> _WHAT THE TASK ASKS_: Find the lines below in which the string "satisfacción" occurs. Copy each one.

> _RECORDS PROVIDED_:
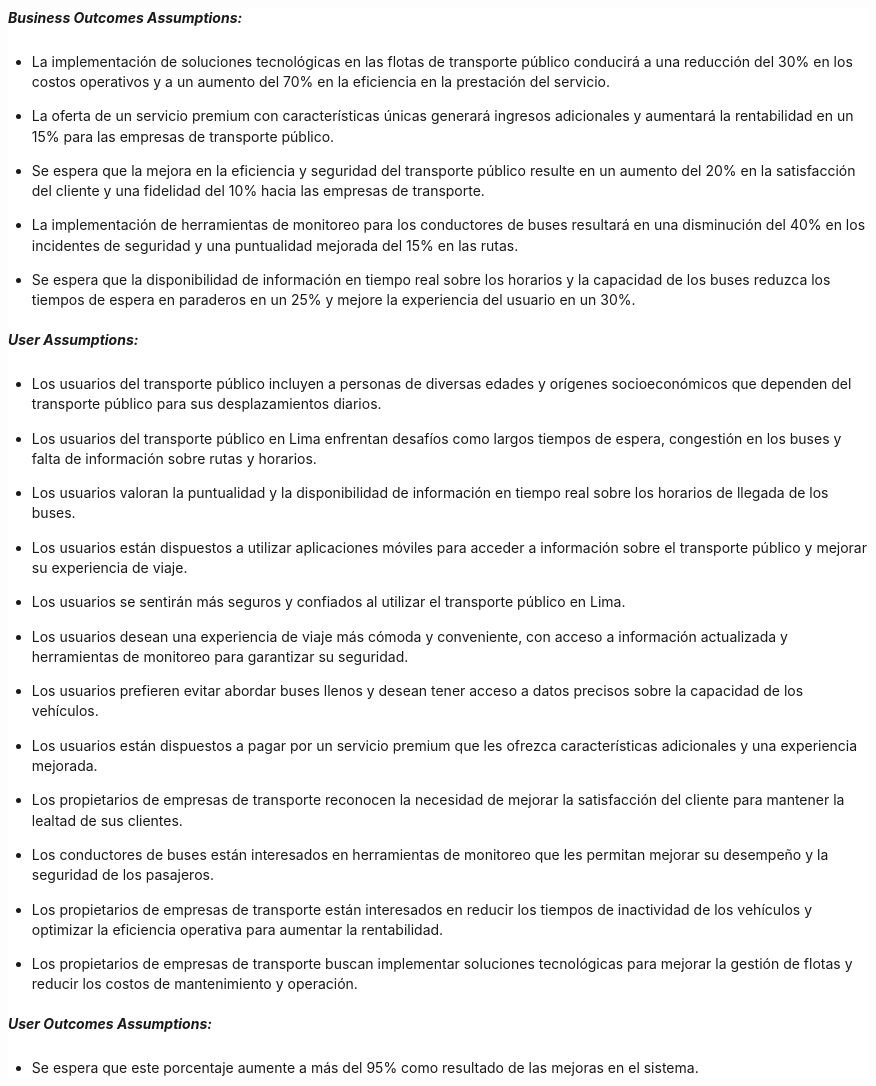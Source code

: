 ##### **Business Outcomes Assumptions:**

- La implementación de soluciones tecnológicas en las flotas de transporte público conducirá a una reducción del 30% en los costos operativos y a un aumento del 70% en la eficiencia en la prestación del servicio.

- La oferta de un servicio premium con características únicas generará ingresos adicionales y aumentará la rentabilidad en un 15% para las empresas de transporte público.

- Se espera que la mejora en la eficiencia y seguridad del transporte público resulte en un aumento del 20% en la satisfacción del cliente y una fidelidad del 10% hacia las empresas de transporte.

- La implementación de herramientas de monitoreo para los conductores de buses resultará en una disminución del 40% en los incidentes de seguridad y una puntualidad mejorada del 15% en las rutas.

- Se espera que la disponibilidad de información en tiempo real sobre los horarios y la capacidad de los buses reduzca los tiempos de espera en paraderos en un 25% y mejore la experiencia del usuario en un 30%.

##### **User Assumptions:**

- Los usuarios del transporte público incluyen a personas de diversas edades y orígenes socioeconómicos que dependen del transporte público para sus desplazamientos diarios.

- Los usuarios del transporte público en Lima enfrentan desafíos como largos tiempos de espera, congestión en los buses y falta de información sobre rutas y horarios.

- Los usuarios valoran la puntualidad y la disponibilidad de información en tiempo real sobre los horarios de llegada de los buses.

- Los usuarios están dispuestos a utilizar aplicaciones móviles para acceder a información sobre el transporte público y mejorar su experiencia de viaje.

- Los usuarios se sentirán más seguros y confiados al utilizar el transporte público en Lima.

- Los usuarios desean una experiencia de viaje más cómoda y conveniente, con acceso a información actualizada y herramientas de monitoreo para garantizar su seguridad.

- Los usuarios prefieren evitar abordar buses llenos y desean tener acceso a datos precisos sobre la capacidad de los vehículos.

- Los usuarios están dispuestos a pagar por un servicio premium que les ofrezca características adicionales y una experiencia mejorada.
  
- Los propietarios de empresas de transporte reconocen la necesidad de mejorar la satisfacción del cliente para mantener la lealtad de sus clientes.
  
- Los conductores de buses están interesados en herramientas de monitoreo que les permitan mejorar su desempeño y la seguridad de los pasajeros.

- Los propietarios de empresas de transporte están interesados en reducir los tiempos de inactividad de los vehículos y optimizar la eficiencia operativa para aumentar la rentabilidad.
  
- Los propietarios de empresas de transporte buscan implementar soluciones tecnológicas para mejorar la gestión de flotas y reducir los costos de mantenimiento y operación.

##### **User Outcomes Assumptions:**

- Se espera que este porcentaje aumente a más del 95% como resultado de las mejoras en el sistema.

> _EXERCISE SOLUTION_:
- Se espera que la mejora en la eficiencia y seguridad del transporte público resulte en un aumento del 20% en la satisfacción del cliente y una fidelidad del 10% hacia las empresas de transporte.
- Los propietarios de empresas de transporte reconocen la necesidad de mejorar la satisfacción del cliente para mantener la lealtad de sus clientes.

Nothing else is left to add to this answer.